Proponents of the institutional model of organization theory claim that organizations pursue their own distinctive interests subject to certain constraints
Proponents of the institutional model of organization theory claim that organizations pursue their own distinctive interests subject to certain constraints. Those seeking an explanation of organizational development must first determine the interests of lead actors who establish policy and devise strategies for institutional survival. They must then assess the effect of constraints that limit the ability of organizations to pursue their own interests (Sundean et al., 2017). Analysis of the contexts in which constraints arise establishes the trajectory of organizational growth and development.
Board chairs play a key role in setting the tone and bridging the relationship between the board and CEO. While some governance experts clearly demarcate the role of the board and CEO, others posit that successful board/management relationship is dependent on productive board/CEO engagement. The board/CEO roles are often treated as universally comparable; however, this assumption is increasingly criticized. Research on the Chair/CEO relationship has demonstrated each relationship is as unique as the two individuals who occupy each respective position (Cornforth, 2012). A number of factors shape the board and CEO’s roles and within this context each incumbent discerns the nuances and subtleties of their role.
With the emergence of new forms of governance, the traditional roles and functions of boards are under scrutiny. Renz (2012) maintained that while boards continue to be important, they are not necessarily the appropriate unit of focus to address primary community issues and problems. Boundaries are increasingly blurred and it is challenging to discern where the work of one organization begins and another ends (Renz, 2012). Governance transcends the traditional board domain within a healthcare organization and encompasses informal networks, linkages, broader regional networks, and inter-organizational collaborations at the local and national levels (Renz, 2012). It may also involve public, private, and third sectors and their iterations of governance. Overall, while boards are responsible to determine the organization’s strategic direction or make major financial decisions, the knowledge, information, and time regarding various strategic options resides within staff expertise and knowledge (Cornforth, 2012). As a result, governance functions often transpire through board/staff interaction.

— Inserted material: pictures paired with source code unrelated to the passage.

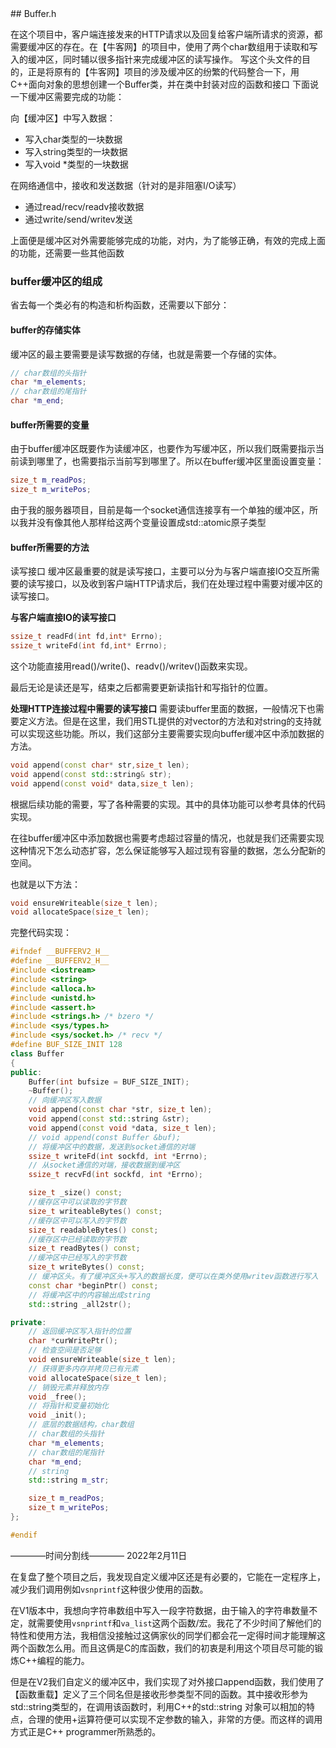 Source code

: <!--  -->## Buffer.h
在这个项目中，客户端连接发来的HTTP请求以及回复给客户端所请求的资源，都需要缓冲区的存在。在【牛客网】的项目中，使用了两个char数组用于读取和写入的缓冲区，同时辅以很多指针来完成缓冲区的读写操作。
写这个头文件的目的，正是将原有的【牛客网】项目的涉及缓冲区的纷繁的代码整合一下，用C++面向对象的思想创建一个Buffer类，并在类中封装对应的函数和接口
下面说一下缓冲区需要完成的功能：

向【缓冲区】中写入数据：
- 写入char类型的一块数据
- 写入string类型的一块数据
- 写入void *类型的一块数据

在网络通信中，接收和发送数据（针对的是非阻塞I/O读写）
- 通过read/recv/readv接收数据
- 通过write/send/writev发送

上面便是缓冲区对外需要能够完成的功能，对内，为了能够正确，有效的完成上面的功能，还需要一些其他函数


### buffer缓冲区的组成
省去每一个类必有的构造和析构函数，还需要以下部分：

#### buffer的存储实体
缓冲区的最主要需要是读写数据的存储，也就是需要一个存储的实体。
```cpp
// char数组的头指针
char *m_elements;
// char数组的尾指针
char *m_end;
```
#### buffer所需要的变量
由于buffer缓冲区既要作为读缓冲区，也要作为写缓冲区，所以我们既需要指示当前读到哪里了，也需要指示当前写到哪里了。所以在buffer缓冲区里面设置变量：
```cpp
size_t m_readPos;
size_t m_writePos;
```
由于我的服务器项目，目前是每一个socket通信连接享有一个单独的缓冲区，所以我并没有像其他人那样给这两个变量设置成std::atomic原子类型

#### buffer所需要的方法
读写接口
缓冲区最重要的就是读写接口，主要可以分为与客户端直接IO交互所需要的读写接口，以及收到客户端HTTP请求后，我们在处理过程中需要对缓冲区的读写接口。

**与客户端直接IO的读写接口**
```cpp
ssize_t readFd(int fd,int* Errno);
ssize_t writeFd(int fd,int* Errno);
```
这个功能直接用read()/write()、readv()/writev()函数来实现。

最后无论是读还是写，结束之后都需要更新读指针和写指针的位置。

**处理HTTP连接过程中需要的读写接口**
需要读buffer里面的数据，一般情况下也需要定义方法。但是在这里，我们用STL提供的对vector的方法和对string的支持就可以实现这些功能。所以，我们这部分主要需要实现向buffer缓冲区中添加数据的方法。
```cpp
void append(const char* str,size_t len);
void append(const std::string& str);
void append(const void* data,size_t len);
```
根据后续功能的需要，写了各种需要的实现。其中的具体功能可以参考具体的代码实现。

在往buffer缓冲区中添加数据也需要考虑超过容量的情况，也就是我们还需要实现这种情况下怎么动态扩容，怎么保证能够写入超过现有容量的数据，怎么分配新的空间。

也就是以下方法：
```cpp
void ensureWriteable(size_t len);
void allocateSpace(size_t len);
```

完整代码实现：
```cpp
#ifndef __BUFFERV2_H__
#define __BUFFERV2_H__
#include <iostream>
#include <string>
#include <alloca.h>
#include <unistd.h>
#include <assert.h>
#include <strings.h> /* bzero */
#include <sys/types.h>
#include <sys/socket.h> /* recv */
#define BUF_SIZE_INIT 128
class Buffer
{
public:
    Buffer(int bufsize = BUF_SIZE_INIT);
    ~Buffer();
    // 向缓冲区写入数据
    void append(const char *str, size_t len);
    void append(const std::string &str);
    void append(const void *data, size_t len);
    // void append(const Buffer &buf);
    // 将缓冲区中的数据，发送到socket通信的对端
    ssize_t writeFd(int sockfd, int *Errno);
    // 从socket通信的对端，接收数据到缓冲区
    ssize_t recvFd(int sockfd, int *Errno);

    size_t _size() const;
    //缓存区中可以读取的字节数
    size_t writeableBytes() const;
    //缓存区中可以写入的字节数
    size_t readableBytes() const;
    //缓存区中已经读取的字节数
    size_t readBytes() const;
    //缓冲区中已经写入的字节数
    size_t writeBytes() const;
    // 缓冲区头。有了缓冲区头+写入的数据长度，便可以在类外使用writev函数进行写入
    const char *beginPtr() const;
    // 将缓冲区中的内容输出成string
    std::string _all2str();

private:
    // 返回缓冲区写入指针的位置
    char *curWritePtr();
    // 检查空间是否足够
    void ensureWriteable(size_t len);
    // 获得更多内存并拷贝已有元素
    void allocateSpace(size_t len);
    // 销毁元素并释放内存
    void _free();
    // 将指针和变量初始化
    void _init();
    // 底层的数据结构，char数组
    // char数组的头指针
    char *m_elements;
    // char数组的尾指针
    char *m_end;
    // string
    std::string m_str;

    size_t m_readPos;
    size_t m_writePos;
};

#endif

```

————时间分割线————
2022年2月11日

在复盘了整个项目之后，我发现自定义缓冲区还是有必要的，它能在一定程序上，减少我们调用例如`vsnprintf`这种很少使用的函数。

在V1版本中，我想向字符串数组中写入一段字符数据，由于输入的字符串数量不定，就需要使用`vsnprintf`和`va_list`这两个函数/宏。我花了不少时间了解他们的特性和使用方法，我相信没接触过这俩家伙的同学们都会花一定得时间才能理解这两个函数怎么用。而且这俩是C的库函数，我们的初衷是利用这个项目尽可能的锻炼C++编程的能力。

但是在V2我们自定义的缓冲区中，我们实现了对外接口append函数，我们使用了【函数重载】定义了三个同名但是接收形参类型不同的函数。其中接收形参为std::string类型的，在调用该函数时，利用C++的std::string 对象可以相加的特点，合理的使用+运算符便可以实现不定参数的输入，非常的方便。而这样的调用方式正是C++ programmer所熟悉的。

By focusing on organizational interests, the institutional model affirms the role of professionals and administrators in shaping political outcomes. According to Sundean et al. (2017), boards hire administrators, investigators, and attorneys to manage an expanding workload. These ‘new class’ professionals altered board structure and policy. They introduced hierarchical controls and recast the agenda to reflect consumer interests. They also looked to national organizations, such as the Federation of State Medical Boards, for help and guidance. Organizations moderate external demands to forge compromises among dominant and subordinate groups. Such compromises are apparent in policies that balance professional goals of rehabilitation and confidentiality with consumer desires for punitive action and disclosure of derogatory information. Administrators, investigators, attorneys, hearing officers, and other non-physicians are thus now prominent players in the disciplinary process. They, too, evaluate professional work based on standardized criteria of performance (Sundean et al., 2017). Though doctors still occupy a majority of board seats, they share decision-making authority with non-physicians.
The institutional model seeks to compensate for changing leadership and shifting constituencies through consideration of structural constraints. Leaders are unable to do as they please. They must play according to the rules and within the boundaries that government, private corporations, and powerful professions establish. Moreover, conflict among various groups may alter the rules and boundaries that channel organizational development.
Cornforth, C. (2012). Nonprofit governance research: Limitations of the focus on boards and suggestions for new directions. Nonprofit and Voluntary Sector Quarterly 41(6): 1117-1136.
Sundean, L.G., Polifroni, E.C., Libal, K., & McGrath, J.M. (2017). The rationale for nurses on boards in the voices of nurses who serve. Nursing Outlook. Retrieved from https://doi.org/10.1016/j.outlook.2017.11.005.
Renz, D.O. (2012). Adding a few more pieces to the puzzle: Exploring the practical implications of recent research on boards. The Nonprofit Quarterly 10(4): 22-29.